Take the lines in the listing below from the line with "- Pixoo – A" up to and including the line with "## Description ##" and set them down exactly, skipping pictures and adding nothing.

[Start of section]

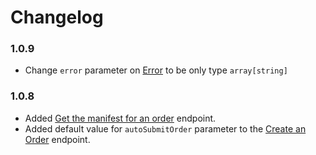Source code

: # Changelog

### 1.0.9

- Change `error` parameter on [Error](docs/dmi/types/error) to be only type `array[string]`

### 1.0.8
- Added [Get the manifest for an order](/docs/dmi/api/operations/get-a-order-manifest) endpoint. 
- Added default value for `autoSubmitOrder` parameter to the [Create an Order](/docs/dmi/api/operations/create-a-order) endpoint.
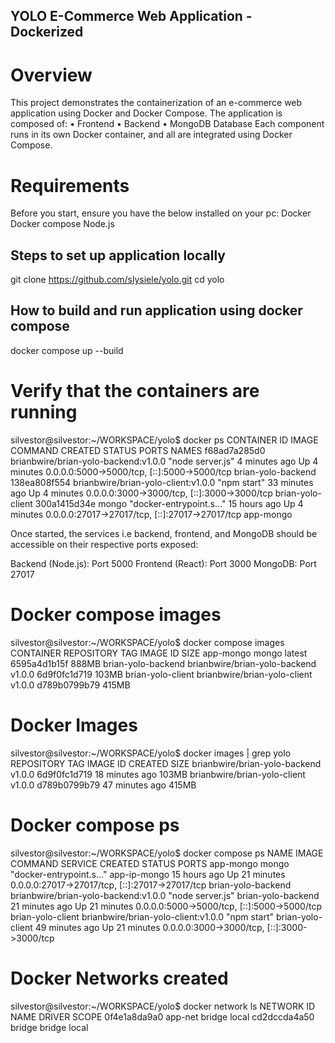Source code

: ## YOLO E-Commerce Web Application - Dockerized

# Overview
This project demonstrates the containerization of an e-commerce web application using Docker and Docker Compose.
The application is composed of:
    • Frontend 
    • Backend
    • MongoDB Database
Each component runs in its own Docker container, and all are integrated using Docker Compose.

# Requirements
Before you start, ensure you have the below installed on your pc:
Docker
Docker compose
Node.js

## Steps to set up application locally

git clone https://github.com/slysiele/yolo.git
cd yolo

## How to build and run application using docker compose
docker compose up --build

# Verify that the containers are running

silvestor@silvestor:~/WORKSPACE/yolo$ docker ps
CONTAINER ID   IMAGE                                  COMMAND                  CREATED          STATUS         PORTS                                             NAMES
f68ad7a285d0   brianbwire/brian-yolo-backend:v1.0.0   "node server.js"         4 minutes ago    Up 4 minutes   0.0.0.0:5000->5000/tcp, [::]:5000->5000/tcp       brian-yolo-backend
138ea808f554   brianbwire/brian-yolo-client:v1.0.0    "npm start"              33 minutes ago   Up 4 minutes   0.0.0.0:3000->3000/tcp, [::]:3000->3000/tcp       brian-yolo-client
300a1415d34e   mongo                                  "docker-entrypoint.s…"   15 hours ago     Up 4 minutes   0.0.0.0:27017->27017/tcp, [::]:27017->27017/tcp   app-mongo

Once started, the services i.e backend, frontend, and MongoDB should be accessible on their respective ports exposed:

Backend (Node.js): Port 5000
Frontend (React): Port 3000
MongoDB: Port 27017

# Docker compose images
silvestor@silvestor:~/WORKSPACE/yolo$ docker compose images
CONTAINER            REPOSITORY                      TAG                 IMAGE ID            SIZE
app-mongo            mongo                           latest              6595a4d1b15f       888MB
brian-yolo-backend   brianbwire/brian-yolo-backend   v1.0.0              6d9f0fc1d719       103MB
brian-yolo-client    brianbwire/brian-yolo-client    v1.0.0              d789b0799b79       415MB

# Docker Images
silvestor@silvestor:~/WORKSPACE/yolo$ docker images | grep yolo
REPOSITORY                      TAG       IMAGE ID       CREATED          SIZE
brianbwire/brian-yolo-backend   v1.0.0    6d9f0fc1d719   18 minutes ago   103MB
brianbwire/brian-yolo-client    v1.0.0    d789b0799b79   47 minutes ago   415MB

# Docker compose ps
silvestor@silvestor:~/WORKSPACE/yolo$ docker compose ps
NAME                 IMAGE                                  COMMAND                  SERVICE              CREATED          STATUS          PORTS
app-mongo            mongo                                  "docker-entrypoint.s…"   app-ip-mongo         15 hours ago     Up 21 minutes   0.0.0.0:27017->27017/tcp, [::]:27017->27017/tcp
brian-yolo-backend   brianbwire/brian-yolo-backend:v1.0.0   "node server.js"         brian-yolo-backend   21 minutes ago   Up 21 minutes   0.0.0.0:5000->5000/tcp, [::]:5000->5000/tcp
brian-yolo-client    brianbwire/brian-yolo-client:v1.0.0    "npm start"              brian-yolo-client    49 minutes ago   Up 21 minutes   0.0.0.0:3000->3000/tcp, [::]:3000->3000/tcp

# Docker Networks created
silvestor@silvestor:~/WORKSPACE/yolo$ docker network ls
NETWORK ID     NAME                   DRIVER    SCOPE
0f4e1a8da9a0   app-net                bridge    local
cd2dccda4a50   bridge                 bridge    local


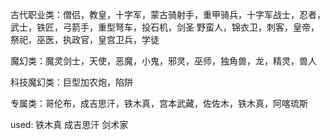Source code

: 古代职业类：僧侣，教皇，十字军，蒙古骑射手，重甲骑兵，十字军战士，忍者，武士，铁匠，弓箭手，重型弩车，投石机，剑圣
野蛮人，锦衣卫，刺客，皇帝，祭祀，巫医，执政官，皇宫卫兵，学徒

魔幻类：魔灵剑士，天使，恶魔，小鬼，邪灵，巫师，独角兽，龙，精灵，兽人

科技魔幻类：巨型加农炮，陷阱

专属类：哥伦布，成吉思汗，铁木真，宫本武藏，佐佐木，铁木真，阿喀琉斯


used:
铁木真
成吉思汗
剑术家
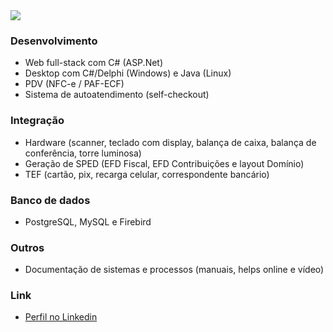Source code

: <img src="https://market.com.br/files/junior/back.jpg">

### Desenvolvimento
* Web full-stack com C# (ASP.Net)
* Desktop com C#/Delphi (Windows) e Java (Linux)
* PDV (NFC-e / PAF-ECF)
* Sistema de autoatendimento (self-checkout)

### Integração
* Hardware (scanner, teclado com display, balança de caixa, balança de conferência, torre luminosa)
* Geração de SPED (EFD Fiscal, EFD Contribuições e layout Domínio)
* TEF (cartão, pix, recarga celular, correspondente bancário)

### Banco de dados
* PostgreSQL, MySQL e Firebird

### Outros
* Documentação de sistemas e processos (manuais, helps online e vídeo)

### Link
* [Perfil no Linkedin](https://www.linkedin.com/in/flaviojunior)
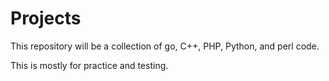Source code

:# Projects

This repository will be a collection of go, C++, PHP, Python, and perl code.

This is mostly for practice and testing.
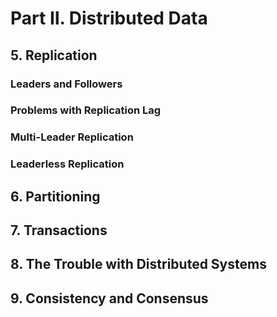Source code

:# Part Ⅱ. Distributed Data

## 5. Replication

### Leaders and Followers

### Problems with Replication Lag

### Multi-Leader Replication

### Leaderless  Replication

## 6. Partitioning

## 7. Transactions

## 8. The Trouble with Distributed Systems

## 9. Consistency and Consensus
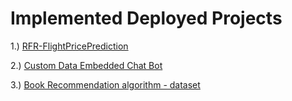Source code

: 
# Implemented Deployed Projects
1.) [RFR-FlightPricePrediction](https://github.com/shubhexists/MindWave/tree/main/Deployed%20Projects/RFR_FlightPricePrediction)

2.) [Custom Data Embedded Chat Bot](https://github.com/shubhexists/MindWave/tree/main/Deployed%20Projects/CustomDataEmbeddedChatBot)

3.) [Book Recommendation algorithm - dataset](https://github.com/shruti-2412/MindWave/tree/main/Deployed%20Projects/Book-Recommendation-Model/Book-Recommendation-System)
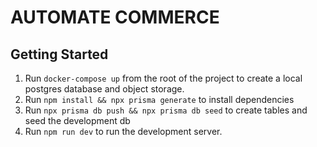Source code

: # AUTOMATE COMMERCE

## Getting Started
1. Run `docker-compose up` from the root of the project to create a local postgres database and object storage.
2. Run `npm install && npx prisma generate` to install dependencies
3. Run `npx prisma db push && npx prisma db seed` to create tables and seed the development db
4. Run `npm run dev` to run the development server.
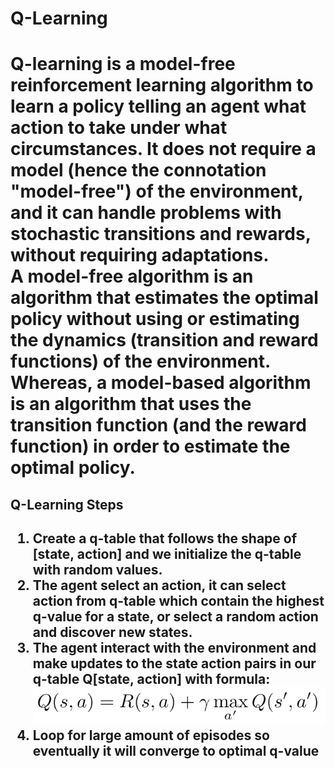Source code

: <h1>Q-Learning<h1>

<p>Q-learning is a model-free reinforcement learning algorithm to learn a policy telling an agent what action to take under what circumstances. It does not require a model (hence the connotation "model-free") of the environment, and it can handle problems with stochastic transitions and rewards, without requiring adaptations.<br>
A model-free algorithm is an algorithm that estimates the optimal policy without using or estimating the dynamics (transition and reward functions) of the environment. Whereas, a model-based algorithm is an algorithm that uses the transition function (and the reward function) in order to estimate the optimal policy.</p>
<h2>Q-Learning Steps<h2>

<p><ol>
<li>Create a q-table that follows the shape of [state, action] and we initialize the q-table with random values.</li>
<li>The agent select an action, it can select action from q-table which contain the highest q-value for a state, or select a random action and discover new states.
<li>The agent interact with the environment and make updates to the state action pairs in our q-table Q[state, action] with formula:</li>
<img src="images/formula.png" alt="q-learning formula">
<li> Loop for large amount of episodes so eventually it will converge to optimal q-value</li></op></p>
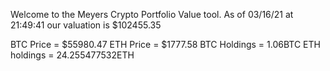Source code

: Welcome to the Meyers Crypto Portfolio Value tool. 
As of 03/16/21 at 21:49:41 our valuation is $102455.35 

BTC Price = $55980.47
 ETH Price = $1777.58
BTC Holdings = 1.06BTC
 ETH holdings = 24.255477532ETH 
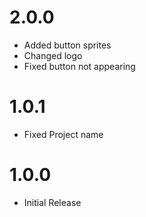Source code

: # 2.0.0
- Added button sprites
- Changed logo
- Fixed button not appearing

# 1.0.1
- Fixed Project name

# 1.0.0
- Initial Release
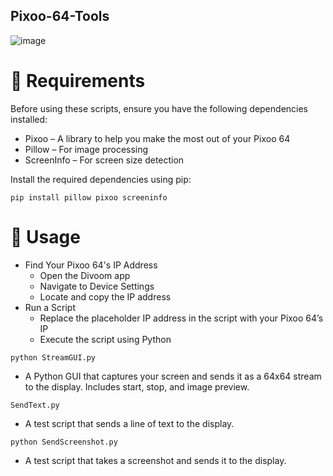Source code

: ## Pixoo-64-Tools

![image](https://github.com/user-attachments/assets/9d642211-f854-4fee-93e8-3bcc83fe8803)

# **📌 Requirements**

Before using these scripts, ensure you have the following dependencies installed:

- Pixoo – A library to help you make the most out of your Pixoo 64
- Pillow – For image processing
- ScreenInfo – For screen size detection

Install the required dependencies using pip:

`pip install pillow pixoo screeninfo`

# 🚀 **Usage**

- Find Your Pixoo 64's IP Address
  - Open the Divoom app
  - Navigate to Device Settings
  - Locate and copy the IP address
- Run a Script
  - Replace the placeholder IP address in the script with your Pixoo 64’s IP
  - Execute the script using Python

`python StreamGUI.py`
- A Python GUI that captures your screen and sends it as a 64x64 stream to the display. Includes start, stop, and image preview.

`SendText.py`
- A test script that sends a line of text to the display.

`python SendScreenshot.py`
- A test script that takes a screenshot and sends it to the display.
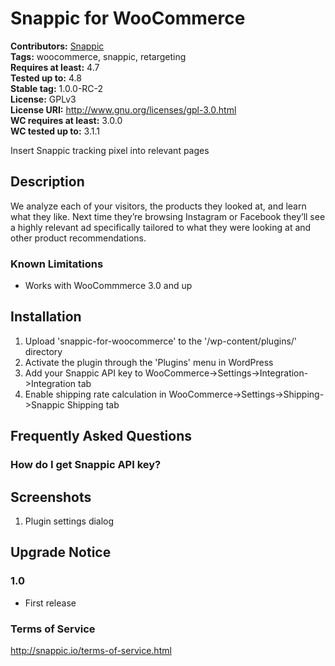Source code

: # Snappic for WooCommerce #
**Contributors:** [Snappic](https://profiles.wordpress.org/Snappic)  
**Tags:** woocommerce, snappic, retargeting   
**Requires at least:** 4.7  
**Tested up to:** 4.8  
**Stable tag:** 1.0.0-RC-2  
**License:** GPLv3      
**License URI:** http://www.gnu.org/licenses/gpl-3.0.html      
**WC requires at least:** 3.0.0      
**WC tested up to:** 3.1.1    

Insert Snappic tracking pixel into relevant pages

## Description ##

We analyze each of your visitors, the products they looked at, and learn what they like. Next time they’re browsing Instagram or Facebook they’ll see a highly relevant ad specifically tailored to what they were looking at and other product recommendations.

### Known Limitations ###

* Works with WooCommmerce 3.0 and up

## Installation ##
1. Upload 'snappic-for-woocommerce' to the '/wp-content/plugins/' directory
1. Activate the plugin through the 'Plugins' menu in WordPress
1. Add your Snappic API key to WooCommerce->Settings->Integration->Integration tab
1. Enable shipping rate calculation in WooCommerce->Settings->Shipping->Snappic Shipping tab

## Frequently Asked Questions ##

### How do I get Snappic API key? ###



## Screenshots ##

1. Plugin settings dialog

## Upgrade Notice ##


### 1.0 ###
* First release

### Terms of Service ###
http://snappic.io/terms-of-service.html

[End of section]

**YOUR SOLUTION**
- Pixoo – A library to help you make the most out of your Pixoo 64
- Pillow – For image processing
- ScreenInfo – For screen size detection

Install the required dependencies using pip:

`pip install pillow pixoo screeninfo`

# 🚀 **Usage**

- Find Your Pixoo 64's IP Address
  - Open the Divoom app
  - Navigate to Device Settings
  - Locate and copy the IP address
- Run a Script
  - Replace the placeholder IP address in the script with your Pixoo 64’s IP
  - Execute the script using Python

`python StreamGUI.py`
- A Python GUI that captures your screen and sends it as a 64x64 stream to the display. Includes start, stop, and image preview.

`SendText.py`
- A test script that sends a line of text to the display.

`python SendScreenshot.py`
- A test script that takes a screenshot and sends it to the display.
Source code

: # Snappic for WooCommerce #
**Contributors:** [Snappic](https://profiles.wordpress.org/Snappic)  
**Tags:** woocommerce, snappic, retargeting   
**Requires at least:** 4.7  
**Tested up to:** 4.8  
**Stable tag:** 1.0.0-RC-2  
**License:** GPLv3      
**License URI:** http://www.gnu.org/licenses/gpl-3.0.html      
**WC requires at least:** 3.0.0      
**WC tested up to:** 3.1.1    

Insert Snappic tracking pixel into relevant pages

## Description ##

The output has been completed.